A lot of good points here. I get annoyed when I'm not allowed to get on a plane with a cue stick, too. Especially when, just weeks later, on the same flight, a woman with KNITTING STICKS is able to get on and continue knitting on the plane!!! I mean with those things, if you do it right, you could probably skewer two stewardesses at once!
And the shoe thing has got to be the stupidest thing ever. I don't know what came first, the prison shank or the shoe shank (sorry) but the point is, a shank from one location is also very useful in the other and vice versa.
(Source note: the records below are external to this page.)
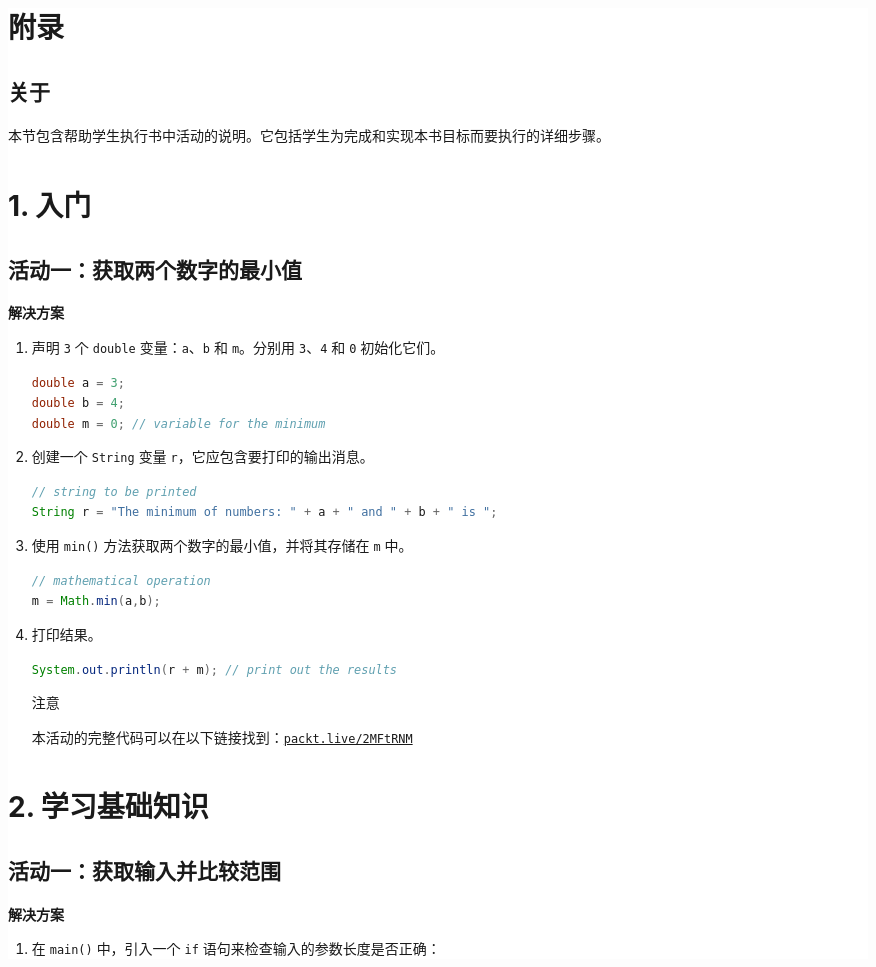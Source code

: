 # 附录

## 关于

本节包含帮助学生执行书中活动的说明。它包括学生为完成和实现本书目标而要执行的详细步骤。

# 1. 入门

## 活动一：获取两个数字的最小值

**解决方案**

1.  声明 `3` 个 `double` 变量：`a`、`b` 和 `m`。分别用 `3`、`4` 和 `0` 初始化它们。

    ```java
    double a = 3;
    double b = 4;
    double m = 0; // variable for the minimum
    ```

1.  创建一个 `String` 变量 `r`，它应包含要打印的输出消息。

    ```java
    // string to be printed
    String r = "The minimum of numbers: " + a + " and " + b + " is ";
    ```

1.  使用 `min()` 方法获取两个数字的最小值，并将其存储在 `m` 中。

    ```java
    // mathematical operation
    m = Math.min(a,b);
    ```

1.  打印结果。

    ```java
    System.out.println(r + m); // print out the results
    ```

    注意

    本活动的完整代码可以在以下链接找到：[`packt.live/2MFtRNM`](https://packt.live/2MFtRNM)

# 2. 学习基础知识

## 活动一：获取输入并比较范围

**解决方案**

1.  在 `main()` 中，引入一个 `if` 语句来检查输入的参数长度是否正确：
So you take your shoes off b/c they have metal in them, a shank, b/c if you don't they would BEEP. Security people scan them, see the shank in the x-ray: "Yes, good job sir for taking off your shank-packed shoes. We SEE the shank clearly, therefore we will ALLOW you to put the shoes back on in 20 seconds and TAKE THE SHANK with you ON THE PLANE." I mean does that make sense??? What if I have 1/2 a brain and figure out that "Gee, they LET me take the shank EQUIPPED shoes on the plane. Maybe I should just make the shank have a sharp edge and make it REMOVABLE. That way, once cretins with the x-ray give me my WEAPONS BACK, I can take them out and have some actual use out of them."
How can someone make a *beep* more important than the *reason* for the beep?
that's all for now.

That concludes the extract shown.